Comparative analysis of distributive linear and non-linear optimised spectrum sensing clustering techniques in cognitive radio network systems
R. Ganesh Babu, Mohammad S. Obaidat, V. Amudha, Rajesh Manoharan, R. Sitharthan
Abstract
In this study, a study has been conducted to compare the performance of different heuristic optimisation algorithms, such as distributed swarm optimised clustering (DSOC), distributed firefly optimised clustering (DFOC) and distributed jumper firefly optimised clustering (DJFOC) techniques used for the dynamic clustering. In DSOC, every group of clustering nodes moves towards its best swarm particle having the best neighbour location with random velocity to form an organised cluster. DFOC and DJFOC are non-linear optimisation tools based on the random attractiveness of firefly intensity behaviour with the least computation time. DJFOC is support to change the new appropriate situation by the status table.
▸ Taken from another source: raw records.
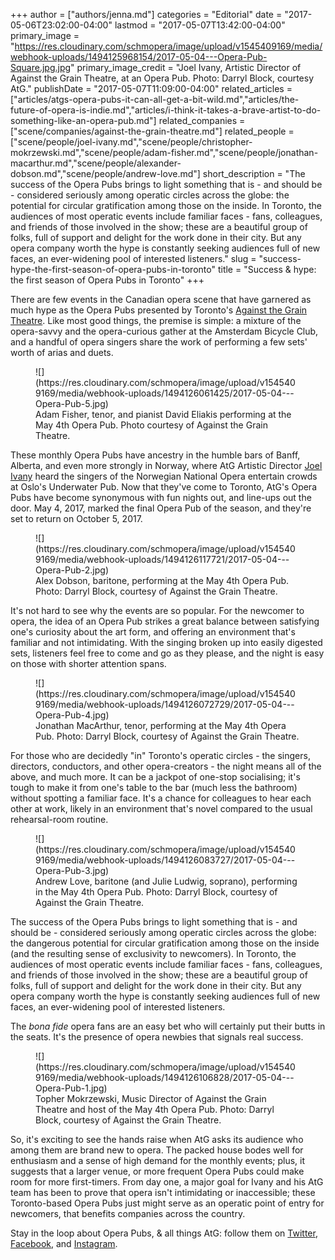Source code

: +++
author = ["authors/jenna.md"]
categories = "Editorial"
date = "2017-05-06T23:02:00-04:00"
lastmod = "2017-05-07T13:42:00-04:00"
primary_image = "https://res.cloudinary.com/schmopera/image/upload/v1545409169/media/webhook-uploads/1494125968154/2017-05-04---Opera-Pub-Square.jpg.jpg"
primary_image_credit = "Joel Ivany, Artistic Director of Against the Grain Theatre, at an Opera Pub. Photo: Darryl Block, courtesy AtG."
publishDate = "2017-05-07T11:09:00-04:00"
related_articles = ["articles/atgs-opera-pubs-it-can-all-get-a-bit-wild.md","articles/the-future-of-opera-is-indie.md","articles/i-think-it-takes-a-brave-artist-to-do-something-like-an-opera-pub.md"]
related_companies = ["scene/companies/against-the-grain-theatre.md"]
related_people = ["scene/people/joel-ivany.md","scene/people/christopher-mokrzewski.md","scene/people/adam-fisher.md","scene/people/jonathan-macarthur.md","scene/people/alexander-dobson.md","scene/people/andrew-love.md"]
short_description = "The success of the Opera Pubs brings to light something that is - and should be - considered seriously among operatic circles across the globe: the potential for circular gratification among those on the inside. In Toronto, the audiences of most operatic events include familiar faces - fans, colleagues, and friends of those involved in the show; these are a beautiful group of folks, full of support and delight for the work done in their city. But any opera company worth the hype is constantly seeking audiences full of new faces, an ever-widening pool of interested listeners."
slug = "success-hype-the-first-season-of-opera-pubs-in-toronto"
title = "Success &amp; hype: the first season of Opera Pubs in Toronto"
+++

There are few events in the Canadian opera scene that have garnered as much hype as the Opera Pubs presented by Toronto's [Against the Grain Theatre](/scene/companies/against-the-grain-theatre/). Like most good things, the premise is simple: a mixture of the opera-savvy and the opera-curious gather at the Amsterdam Bicycle Club, and a handful of opera singers share the work of performing a few sets' worth of arias and duets.

<figure data-type="image">
![](https://res.cloudinary.com/schmopera/image/upload/v1545409169/media/webhook-uploads/1494126061425/2017-05-04---Opera-Pub-5.jpg)
<figcaption>Adam Fisher, tenor, and pianist David Eliakis performing at the May 4th Opera Pub. Photo courtesy of Against the Grain Theatre.</figcaption>
</figure>

These monthly Opera Pubs have ancestry in the humble bars of Banff, Alberta, and even more strongly in Norway, where AtG Artistic Director [Joel Ivany](/atgs-opera-pubs-it-can-all-get-a-bit-wild/) heard the singers of the Norwegian National Opera entertain crowds at Oslo's Underwater Pub. Now that they've come to Toronto, AtG's Opera Pubs have become synonymous with fun nights out, and line-ups out the door. May 4, 2017, marked the final Opera Pub of the season, and they're set to return on October 5, 2017.

<figure data-type="image">
![](https://res.cloudinary.com/schmopera/image/upload/v1545409169/media/webhook-uploads/1494126117721/2017-05-04---Opera-Pub-2.jpg)
<figcaption>Alex Dobson, baritone, performing at the May 4th Opera Pub. Photo: Darryl Block, courtesy of Against the Grain Theatre.</figcaption>
</figure>

It's not hard to see why the events are so popular. For the newcomer to opera, the idea of an Opera Pub strikes a great balance between satisfying one's curiosity about the art form, and offering an environment that's familiar and not intimidating. With the singing broken up into easily digested sets, listeners feel free to come and go as they please, and the night is easy on those with shorter attention spans.

<figure data-type="image">
![](https://res.cloudinary.com/schmopera/image/upload/v1545409169/media/webhook-uploads/1494126072729/2017-05-04---Opera-Pub-4.jpg)
<figcaption>Jonathan MacArthur, tenor, performing at the May 4th Opera Pub. Photo: Darryl Block, courtesy of Against the Grain Theatre.</figcaption>
</figure>

For those who are decidedly "in" Toronto's operatic circles - the singers, directors, conductors, and other opera-creators - the night means all of the above, and much more. It can be a jackpot of one-stop socialising; it's tough to make it from one's table to the bar (much less the bathroom) without spotting a familiar face. It's a chance for colleagues to hear each other at work, likely in an environment that's novel compared to the usual rehearsal-room routine. 

<figure data-type="image">
![](https://res.cloudinary.com/schmopera/image/upload/v1545409169/media/webhook-uploads/1494126083727/2017-05-04---Opera-Pub-3.jpg)
<figcaption>Andrew Love, baritone (and Julie Ludwig, soprano), performing in the May 4th Opera Pub. Photo: Darryl Block, courtesy of Against the Grain Theatre.</figcaption>
</figure>

The success of the Opera Pubs brings to light something that is - and should be - considered seriously among operatic circles across the globe: the dangerous potential for circular gratification among those on the inside (and the resulting sense of exclusivity to newcomers). In Toronto, the audiences of most operatic events include familiar faces - fans, colleagues, and friends of those involved in the show; these are a beautiful group of folks, full of support and delight for the work done in their city. But any opera company worth the hype is constantly seeking audiences full of new faces, an ever-widening pool of interested listeners. 

The *bona fide* opera fans are an easy bet who will certainly put their butts in the seats. It's the presence of opera newbies that signals real success.

<figure data-type="image">
![](https://res.cloudinary.com/schmopera/image/upload/v1545409169/media/webhook-uploads/1494126106828/2017-05-04---Opera-Pub-1.jpg)
<figcaption>Topher Mokrzewski, Music Director of Against the Grain Theatre and host of the May 4th Opera Pub. Photo: Darryl Block, courtesy of Against the Grain Theatre.</figcaption>
</figure>

So, it's exciting to see the hands raise when AtG asks its audience who among them are brand new to opera. The packed house bodes well for enthusiasm and a sense of high demand for the monthly events; plus, it suggests that a larger venue, or more frequent Opera Pubs could make room for more first-timers. From day one, a major goal for Ivany and his AtG team has been to prove that opera isn't intimidating or inaccessible; these Toronto-based Opera Pubs just might serve as an operatic point of entry for newcomers, that benefits companies across the country.

Stay in the loop about Opera Pubs, & all things AtG: follow them on [Twitter](https://twitter.com/AtGtheatre), [Facebook](https://www.facebook.com/AtGtheatre), and [Instagram](https://www.instagram.com/AtGtheatre/).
The DJFOC aims to save transmit power with shortest distances and less control overhead when secondary users (SUs) or primary users change its position. The convergence rate of DJFOC is better than the DSOC and DFOC. The results show that the proposed DJFOC has a better efficiency of 10.137% when compared to the DSOC and 2.801% with DFOC in SUs average node power. For a small signal-to-noise ratio <2 dB, the probability of detection is high. In primary detection, the proposed DJFOC is yielding a low false alarm rate compared to DSOC and DFOC.